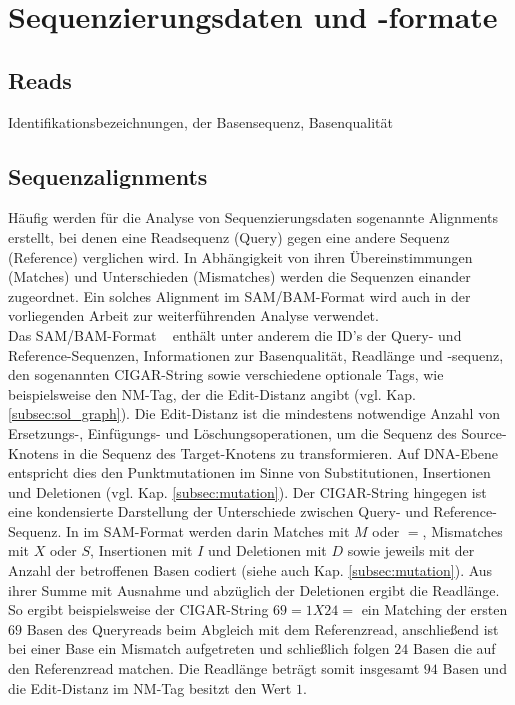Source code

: \section{Sequenzierungsdaten und -formate}
\subsection{Reads} \label{subsec:fastq}
Identifikationsbezeichnungen, der Basensequenz, Basenqualität 

\subsection{Sequenzalignments} \label{subsec:samformat}

Häufig werden für die Analyse von Sequenzierungsdaten sogenannte Alignments erstellt, bei denen eine Readsequenz (Query) gegen eine andere Sequenz (Reference) verglichen wird. In Abhängigkeit von ihren Übereinstimmungen (Matches) und Unterschieden (Mismatches) werden die Sequenzen einander zugeordnet. Ein solches Alignment im SAM/BAM-Format wird auch in der vorliegenden Arbeit zur weiterführenden Analyse verwendet. \\

Das SAM/BAM-Format ~\cite{li_2009} enthält unter anderem die ID's der Query- und Reference-Sequenzen, Informationen zur Basenqualität, Readlänge und -sequenz, den sogenannten CIGAR-String sowie verschiedene optionale Tags, wie beispielsweise den NM-Tag, der die Edit-Distanz angibt (vgl. Kap. \ref{subsec:sol_graph}). Die Edit-Distanz ist die mindestens notwendige Anzahl von Ersetzungs-, Einfügungs- und Löschungsoperationen, um die Sequenz des Source-Knotens in die Sequenz des Target-Knotens zu transformieren. Auf DNA-Ebene entspricht dies den Punktmutationen im Sinne von Substitutionen, Insertionen und Deletionen (vgl. Kap. \ref{subsec:mutation}). Der CIGAR-String hingegen ist eine kondensierte Darstellung der Unterschiede zwischen Query- und Reference-Sequenz. In im SAM-Format werden darin Matches mit $ M $ oder $ = $, Mismatches mit $ X $  oder $ S $,  Insertionen mit $ I $ und Deletionen mit $ D $ sowie jeweils mit der Anzahl der betroffenen Basen codiert (siehe auch Kap. \ref{subsec:mutation}). Aus ihrer Summe mit Ausnahme und abzüglich der Deletionen ergibt die Readlänge. So ergibt beispielsweise der CIGAR-String $ 69=1X24= $ ein Matching der ersten $ 69 $ Basen des Queryreads beim Abgleich mit dem Referenzread, anschließend ist bei einer Base ein Mismatch aufgetreten und schließlich folgen $ 24 $ Basen die auf den Referenzread matchen. Die Readlänge beträgt somit insgesamt $ 94 $ Basen und die Edit-Distanz im NM-Tag besitzt den Wert $ 1 $. \\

▶ Exercise objective
Find the string "label" in the entries above. Copy each line where it occurs.

▶ Response area
\subsection{Reads} \label{subsec:fastq}
\subsection{Sequenzalignments} \label{subsec:samformat}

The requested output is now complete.